What is Annyconnect? How does it work?
I am looking for a deep down technical explanation of how it works.
My understanding is its an SSL VPN and works as follows:
- Anyconnect creates a TLS session to the configured remote servers, authenticate the user and fetch some network details like the IP address
- sets a local tunnel interface with that IP
- configures the routing on the host to point all traffic to the tunnel.
Assuming this is correct, how does the tunnel interface packets get sent over the TLS connection ?
One of the mentioned advantages of SSL VPN over IPSec VPN is that the former doesn't need a client software. If Cisco Anyconnect has to be installed anyway is there still an advantage with SSL VPNs ?
The answer to your question - What is Annyconnect is that the common descriptions of "SSL VPNs" conflate three different things:
VPNs which use TLS or DTLS as their base protocol. (Examples: AnyConnect, SSTP, arguably even OpenVPN.) These still require a client just like any other protocol does – there's nothing magic about the usage of SSL/TLS here, and no great advantage (except perhaps passing through IDS systems unnoticed).
VPNs which, regardless of protocol being used, launch a JavaWS or ClickOnce applet directly from a website. Now that's still technically a client, just one that doesn't have to be explicitly installed. I don't get why people call this kind "SSL VPNs" (is it because the client runs from a HTTPS website?), but they do it anyway.

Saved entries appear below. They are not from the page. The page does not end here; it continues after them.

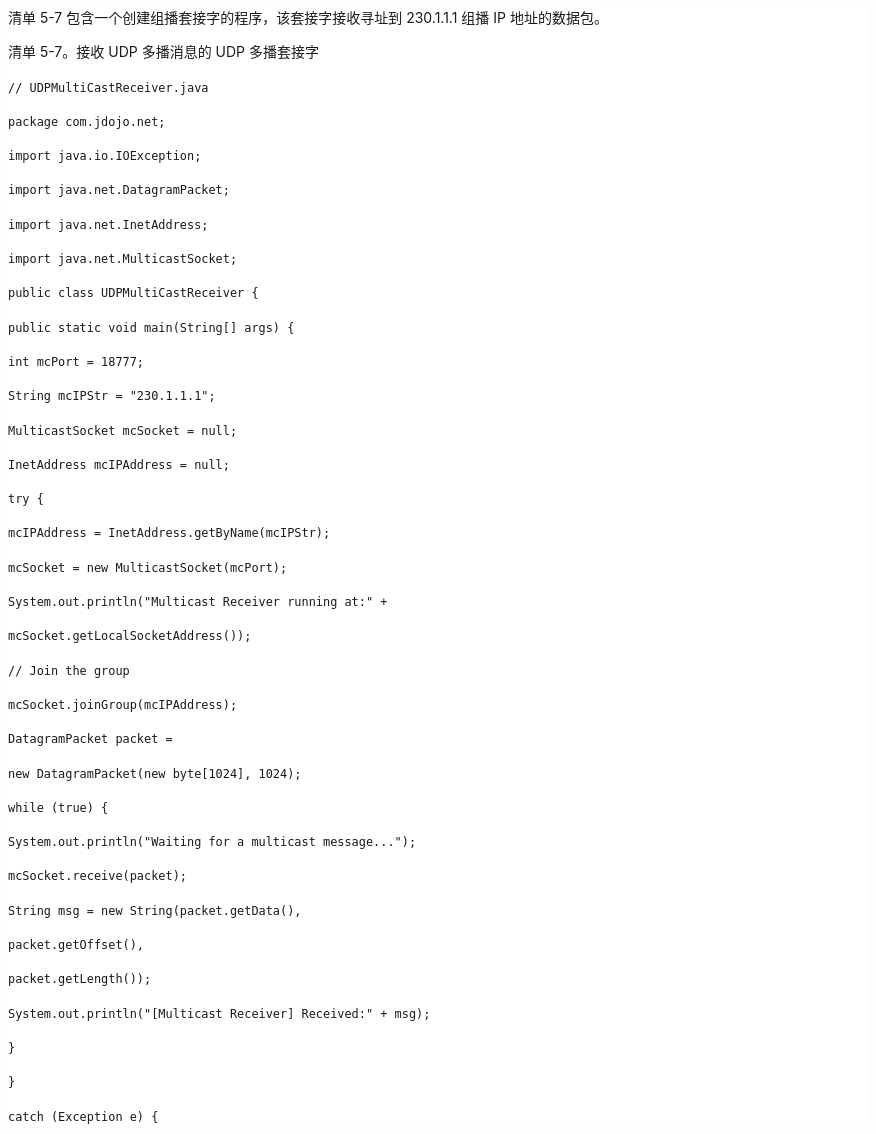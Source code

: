 清单 5-7 包含一个创建组播套接字的程序，该套接字接收寻址到 230.1.1.1 组播 IP 地址的数据包。

清单 5-7。接收 UDP 多播消息的 UDP 多播套接字

`// UDPMultiCastReceiver.java`

`package com.jdojo.net;`

`import java.io.IOException;`

`import java.net.DatagramPacket;`

`import java.net.InetAddress;`

`import java.net.MulticastSocket;`

`public class UDPMultiCastReceiver {`

`public static void main(String[] args) {`

`int mcPort = 18777;`

`String mcIPStr = "230.1.1.1";`

`MulticastSocket mcSocket = null;`

`InetAddress mcIPAddress = null;`

`try {`

`mcIPAddress = InetAddress.getByName(mcIPStr);`

`mcSocket = new MulticastSocket(mcPort);`

`System.out.println("Multicast Receiver running at:" +`

`mcSocket.getLocalSocketAddress());`

`// Join the group`

`mcSocket.joinGroup(mcIPAddress);`

`DatagramPacket packet =`

`new DatagramPacket(new byte[1024], 1024);`

`while (true) {`

`System.out.println("Waiting for a multicast message...");`

`mcSocket.receive(packet);`

`String msg = new String(packet.getData(),`

`packet.getOffset(),`

`packet.getLength());`

`System.out.println("[Multicast Receiver] Received:" + msg);`

`}`

`}`

`catch (Exception e) {`
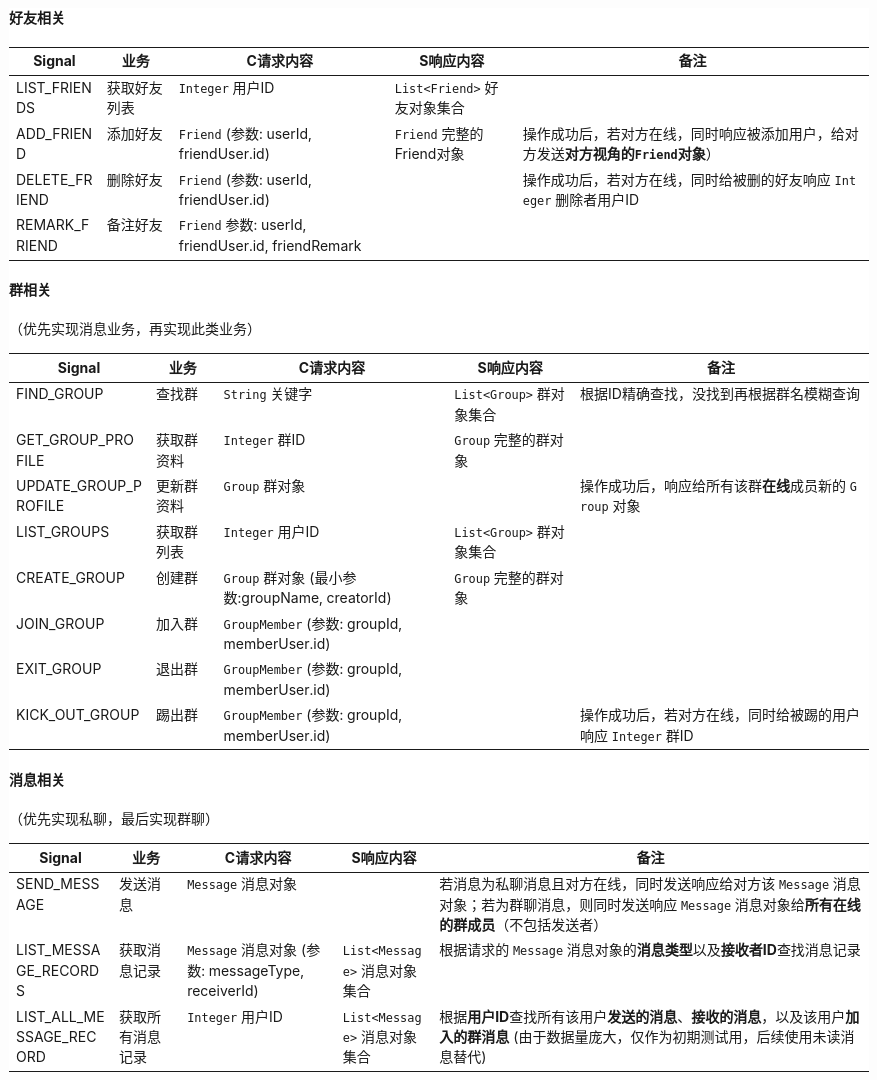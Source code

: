 #### 好友相关

Signal|业务|C请求内容|S响应内容|备注
-|-|-|-|-
LIST_FRIENDS| 获取好友列表|`Integer` 用户ID|`List<Friend>` 好友对象集合|
ADD_FRIEND| 添加好友|`Friend` (参数: userId, friendUser.id)|`Friend` 完整的Friend对象|操作成功后，若对方在线，同时响应被添加用户，给对方发送**对方视角的`Friend`对象**）
DELETE_FRIEND| 删除好友|`Friend` (参数: userId, friendUser.id)||操作成功后，若对方在线，同时给被删的好友响应 `Integer` 删除者用户ID
REMARK_FRIEND| 备注好友|`Friend` 参数: userId, friendUser.id, friendRemark||

#### 群相关

（优先实现消息业务，再实现此类业务）

Signal|业务|C请求内容|S响应内容|备注
-|-|-|-|-
FIND_GROUP| 查找群|`String` 关键字|`List<Group>` 群对象集合|根据ID精确查找，没找到再根据群名模糊查询
GET_GROUP_PROFILE| 获取群资料|`Integer` 群ID|`Group` 完整的群对象|
UPDATE_GROUP_PROFILE| 更新群资料|`Group` 群对象||操作成功后，响应给所有该群**在线**成员新的 `Group` 对象
LIST_GROUPS| 获取群列表|`Integer` 用户ID|`List<Group>` 群对象集合|
CREATE_GROUP| 创建群|`Group` 群对象 (最小参数:groupName, creatorId)|`Group` 完整的群对象|
JOIN_GROUP| 加入群|`GroupMember` (参数: groupId, memberUser.id)||
EXIT_GROUP| 退出群|`GroupMember` (参数: groupId, memberUser.id)||
KICK_OUT_GROUP| 踢出群|`GroupMember` (参数: groupId, memberUser.id)||操作成功后，若对方在线，同时给被踢的用户响应 `Integer` 群ID

#### 消息相关

（优先实现私聊，最后实现群聊）

Signal|业务|C请求内容|S响应内容|备注
-|-|-|-|-
SEND_MESSAGE| 发送消息|`Message` 消息对象||若消息为私聊消息且对方在线，同时发送响应给对方该 `Message` 消息对象；若为群聊消息，则同时发送响应 `Message` 消息对象给**所有在线的群成员**（不包括发送者）
LIST_MESSAGE_RECORDS| 获取消息记录|`Message` 消息对象 (参数: messageType, receiverId)|`List<Message>` 消息对象集合|根据请求的 `Message`  消息对象的**消息类型**以及**接收者ID**查找消息记录
LIST_ALL_MESSAGE_RECORD| 获取所有消息记录 |`Integer` 用户ID|`List<Message>` 消息对象集合|根据**用户ID**查找所有该用户**发送的消息**、**接收的消息**，以及该用户**加入的群消息** (由于数据量庞大，仅作为初期测试用，后续使用未读消息替代)
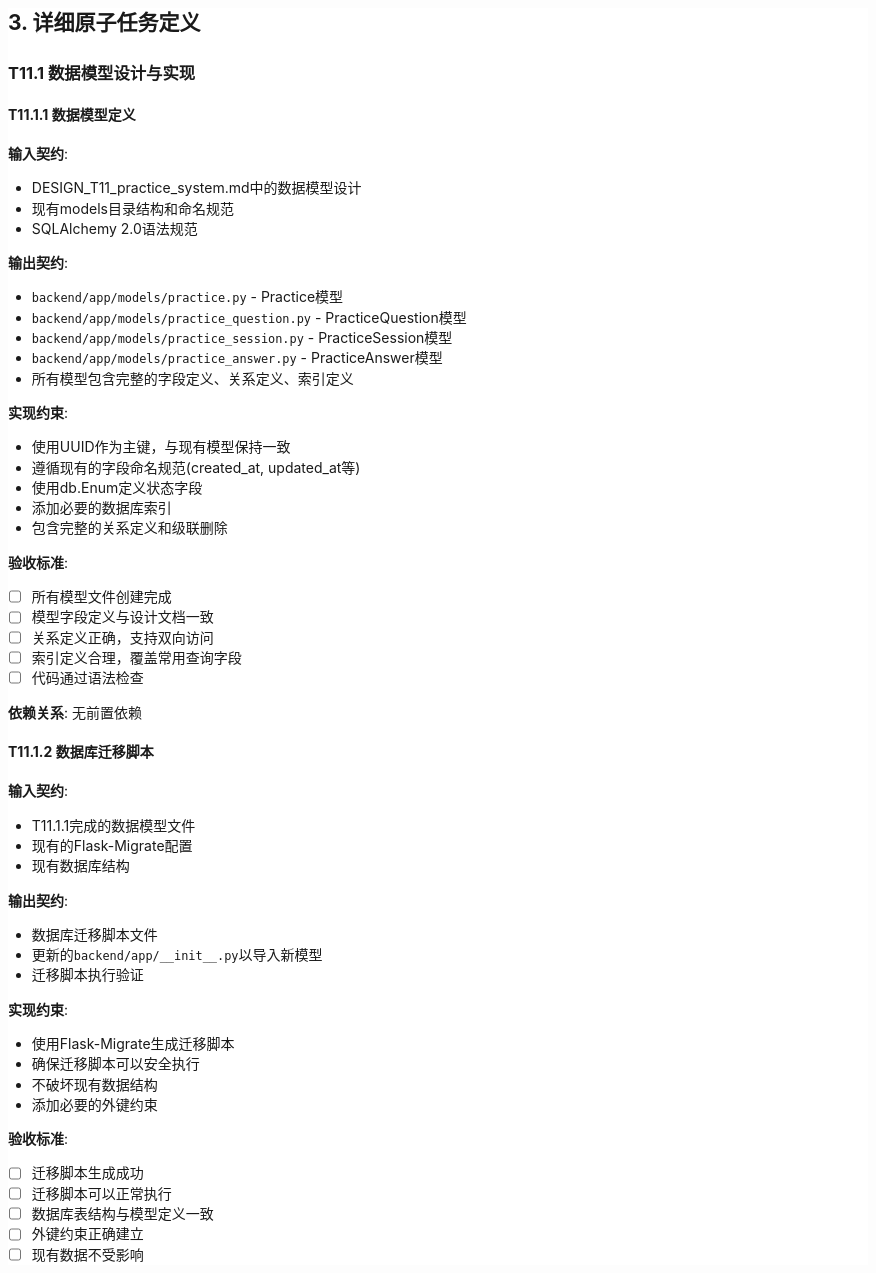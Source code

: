 ## 3. 详细原子任务定义

### T11.1 数据模型设计与实现

#### T11.1.1 数据模型定义
**输入契约**:
- DESIGN_T11_practice_system.md中的数据模型设计
- 现有models目录结构和命名规范
- SQLAlchemy 2.0语法规范

**输出契约**:
- `backend/app/models/practice.py` - Practice模型
- `backend/app/models/practice_question.py` - PracticeQuestion模型  
- `backend/app/models/practice_session.py` - PracticeSession模型
- `backend/app/models/practice_answer.py` - PracticeAnswer模型
- 所有模型包含完整的字段定义、关系定义、索引定义

**实现约束**:
- 使用UUID作为主键，与现有模型保持一致
- 遵循现有的字段命名规范(created_at, updated_at等)
- 使用db.Enum定义状态字段
- 添加必要的数据库索引
- 包含完整的关系定义和级联删除

**验收标准**:
- [ ] 所有模型文件创建完成
- [ ] 模型字段定义与设计文档一致
- [ ] 关系定义正确，支持双向访问
- [ ] 索引定义合理，覆盖常用查询字段
- [ ] 代码通过语法检查

**依赖关系**: 无前置依赖

#### T11.1.2 数据库迁移脚本
**输入契约**:
- T11.1.1完成的数据模型文件
- 现有的Flask-Migrate配置
- 现有数据库结构

**输出契约**:
- 数据库迁移脚本文件
- 更新的`backend/app/__init__.py`以导入新模型
- 迁移脚本执行验证

**实现约束**:
- 使用Flask-Migrate生成迁移脚本
- 确保迁移脚本可以安全执行
- 不破坏现有数据结构
- 添加必要的外键约束

**验收标准**:
- [ ] 迁移脚本生成成功
- [ ] 迁移脚本可以正常执行
- [ ] 数据库表结构与模型定义一致
- [ ] 外键约束正确建立
- [ ] 现有数据不受影响
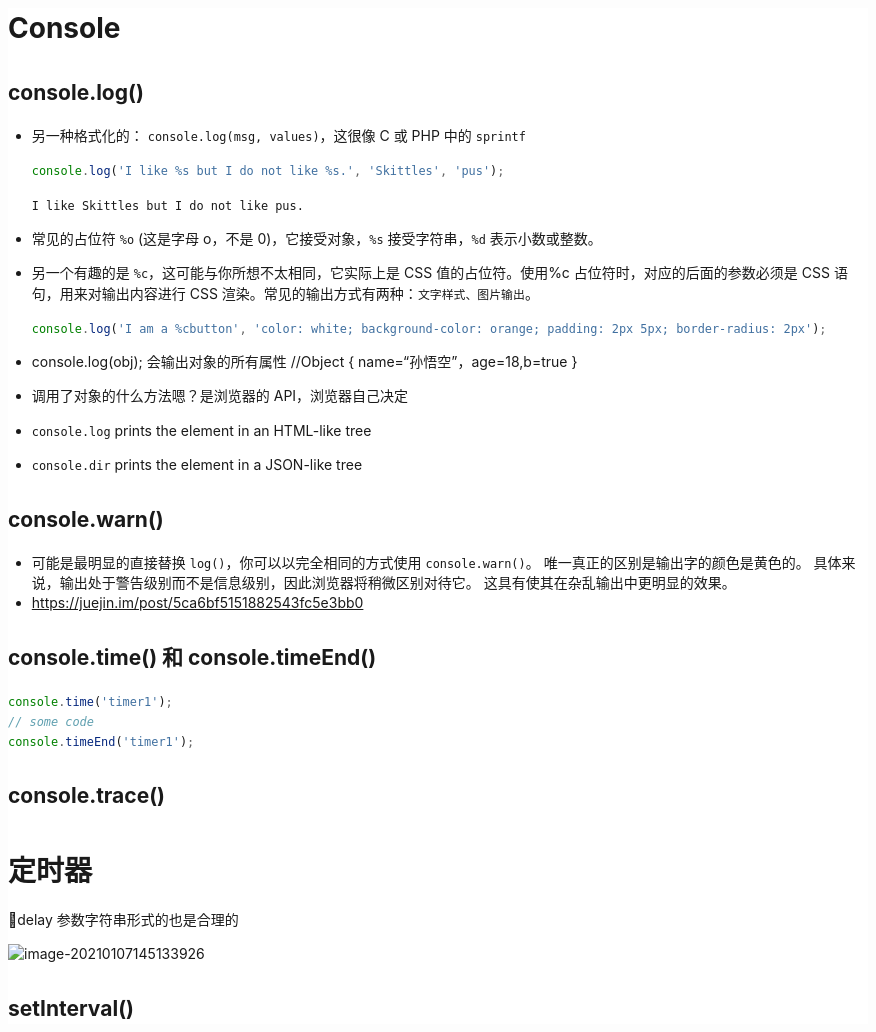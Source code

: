 # Console

## console.log()

- 另一种格式化的： `console.log(msg, values)`，这很像 C 或 PHP 中的 `sprintf`

  ```js
  console.log('I like %s but I do not like %s.', 'Skittles', 'pus');
  ```

  ```
  I like Skittles but I do not like pus.
  ```

- 常见的占位符 `%o` (这是字母 o，不是 0)，它接受对象，`%s` 接受字符串，`%d` 表示小数或整数。
- 另一个有趣的是 `%c`，这可能与你所想不太相同，它实际上是 CSS 值的占位符。使用%c 占位符时，对应的后面的参数必须是 CSS 语句，用来对输出内容进行 CSS 渲染。常见的输出方式有两种：`文字样式、图片输出`。

  ```js
  console.log('I am a %cbutton', 'color: white; background-color: orange; padding: 2px 5px; border-radius: 2px');
  
  ```

- console.log(obj); 会输出对象的所有属性 //Object { name=“孙悟空”，age=18,b=true }
- 调用了对象的什么方法嗯？是浏览器的 API，浏览器自己决定
- `console.log` prints the element in an HTML-like tree
- `console.dir` prints the element in a JSON-like tree

## console.warn()

- 可能是最明显的直接替换 `log()`，你可以以完全相同的方式使用 `console.warn()`。 唯一真正的区别是输出字的颜色是黄色的。 具体来说，输出处于警告级别而不是信息级别，因此浏览器将稍微区别对待它。 这具有使其在杂乱输出中更明显的效果。
- <https://juejin.im/post/5ca6bf5151882543fc5e3bb0>

## console.time() 和 console.timeEnd()

```js
console.time('timer1');
// some code
console.timeEnd('timer1');
```

## console.trace()

# 定时器

delay 参数字符串形式的也是合理的

![image-20210107145133926](/img/user/programming/front-end/primitive/browser-api/bom/image-20210107145133926.png)

## setInterval()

Finally, "VPNs" which aren't actually IP-layer VPNs but merely web-based gateways (proxies; portals) to internal webapps. These don't require a dedicated client because they don't actually intercept IP packets from the OS – they work like ordinary websites that you visit over HTTPS (therefore SSL).
So what makes things confusing is that the same Cisco AnyConnect product can fit any of these descriptions: its protocol is based on DTLS; it provides a Java-applet client; and it provides a webapp gateway in addition to traditional VPN.
But that doesn't mean the same mode fits all three descriptions at once: e.g. if you want to use the system-wide VPN mode, it still requires a client that runs on the local computer, creates a virtual interface, and so on.